Cette saturation pourrait permettre à un utilisateur mal intentionné de prendre le contrôle de cette application.

Translated :

explore.exe System error

The system detected buffer overrun in this application.
This saturation could allow a malicious user to take control of this application.
 
"buffer overrun" errors are a common problem on default and tweaked windows(w10+), its a programming error on ms's part.
 
I finally worked out an answer after running tests. Windows doesn't like it when you've created a file or registry value, before user provisioning has started.

During Post-Setup (Machine) phase, the Administrator's home folder doesn't exist yet. The reason is it's not created until the first logon. If you try creating or copying a folder in anticipation, Windows will hang during Administrator's first logon (leaving defaultuser0 behind).

What needs to happen, is to copy from the staging folder during first logon. But if you do that, many settings won't be read until the next session. Scheduling an immediate logoff solves that problem.

My staging folder:
C:\Administrator\
C:\Administrator\Documents
C:\Administrator\Documents\RANDOM.txt

Post-Setup (User) commands:
Code:
attrib -r C:\Administrator\*.* /s /d && xcopy C:\Administrator\ C:\Users\Administrator /h /k /e /s /c /q
shutdown /l

$OEM$\$1 folders are always installed by Windows as read-only, and this attribute should be removed before running XCOPY.
XCOPY needs to have a trailing "\" after the folder name, otherwise it will prompt to copy as (File or Folder).
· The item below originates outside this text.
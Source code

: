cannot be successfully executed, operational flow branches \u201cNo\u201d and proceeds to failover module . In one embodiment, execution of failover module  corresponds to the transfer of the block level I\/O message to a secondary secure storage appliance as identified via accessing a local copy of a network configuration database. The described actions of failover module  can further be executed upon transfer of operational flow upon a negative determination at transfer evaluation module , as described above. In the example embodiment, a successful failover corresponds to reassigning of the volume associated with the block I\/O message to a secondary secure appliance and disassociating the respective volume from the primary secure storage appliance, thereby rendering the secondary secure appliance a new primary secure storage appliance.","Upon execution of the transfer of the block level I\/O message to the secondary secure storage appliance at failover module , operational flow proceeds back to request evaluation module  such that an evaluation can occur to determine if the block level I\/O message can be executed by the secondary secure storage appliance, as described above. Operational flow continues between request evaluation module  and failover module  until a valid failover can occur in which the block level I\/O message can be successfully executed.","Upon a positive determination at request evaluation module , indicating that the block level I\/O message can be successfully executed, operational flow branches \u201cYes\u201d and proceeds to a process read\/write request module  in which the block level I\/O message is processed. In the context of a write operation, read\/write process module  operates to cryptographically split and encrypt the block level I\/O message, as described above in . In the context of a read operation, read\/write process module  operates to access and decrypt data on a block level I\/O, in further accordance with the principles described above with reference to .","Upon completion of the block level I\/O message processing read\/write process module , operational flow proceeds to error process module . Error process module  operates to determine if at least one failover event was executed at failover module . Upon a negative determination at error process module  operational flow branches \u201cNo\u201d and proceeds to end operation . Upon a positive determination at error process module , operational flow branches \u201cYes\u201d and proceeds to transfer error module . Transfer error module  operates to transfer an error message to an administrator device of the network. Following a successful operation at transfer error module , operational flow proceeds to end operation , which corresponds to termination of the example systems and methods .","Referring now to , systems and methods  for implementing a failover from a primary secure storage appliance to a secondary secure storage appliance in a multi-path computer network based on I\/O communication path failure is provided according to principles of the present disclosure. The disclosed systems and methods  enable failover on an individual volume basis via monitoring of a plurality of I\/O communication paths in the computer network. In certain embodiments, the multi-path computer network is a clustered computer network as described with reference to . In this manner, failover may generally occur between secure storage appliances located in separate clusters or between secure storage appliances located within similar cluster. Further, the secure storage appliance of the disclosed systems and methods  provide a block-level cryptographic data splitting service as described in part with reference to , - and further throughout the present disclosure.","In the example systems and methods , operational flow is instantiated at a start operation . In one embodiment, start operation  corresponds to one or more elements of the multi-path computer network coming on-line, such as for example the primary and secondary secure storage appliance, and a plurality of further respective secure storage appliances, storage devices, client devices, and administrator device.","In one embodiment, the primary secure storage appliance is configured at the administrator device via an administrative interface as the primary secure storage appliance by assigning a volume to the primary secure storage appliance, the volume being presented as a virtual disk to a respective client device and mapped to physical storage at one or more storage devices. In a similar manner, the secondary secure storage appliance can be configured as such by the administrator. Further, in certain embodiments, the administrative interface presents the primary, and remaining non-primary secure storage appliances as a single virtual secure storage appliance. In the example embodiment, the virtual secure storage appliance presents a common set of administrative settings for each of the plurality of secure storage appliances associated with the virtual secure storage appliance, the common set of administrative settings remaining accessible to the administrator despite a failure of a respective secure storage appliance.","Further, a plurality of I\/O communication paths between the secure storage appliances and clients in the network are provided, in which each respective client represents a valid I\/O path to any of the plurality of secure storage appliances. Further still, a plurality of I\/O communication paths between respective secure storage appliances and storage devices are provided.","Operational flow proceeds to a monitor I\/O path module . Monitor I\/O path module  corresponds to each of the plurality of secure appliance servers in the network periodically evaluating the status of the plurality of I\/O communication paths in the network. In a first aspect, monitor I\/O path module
shutdown /l forces an immediate logoff, so Windows will recognize our file changes.

Windows 10 x64-2023-04-10-18-49-50.png
 
Great thanks for your work, enlightning those dark corners, and congratulations on the workaround.

What is the difference between Post-Setup (Machine) and Post-Setup (User) and where to interact with them in NTlite ?
So, no need for iacls ?
Anyway to make log back in automatic ?
Would it be possible to delete original files from Administrator folder at the same stage ?

Thanks again for the many tips and tricks, I should try all that for next deployment ;)
 
Machine is the built-in Windows method of running SetupComplete.cmd script (if created in $OEM$ folder), right after OOBE setup.
User creates an one-time logon task which executes on your first logon.

You don't need icacls/takeown, because the task runs as your identity (Administrator). Therefore copied files will have the expected owner. If you want to remove other profile files, do it the same way.

When you use a logoff command, it doesn't trigger an automatic logon. I think that's a Windows feature.
 
If I understand correctly, I am using Post-Setup (Machine), since it is the Automate/Poste-Setup section of NTlite.
Forgive my ignorance, but how to make a Post-Setup (User) then ?
 
Copy the same command/file into the bottom half (User). Top half is Machine, bottom half is User.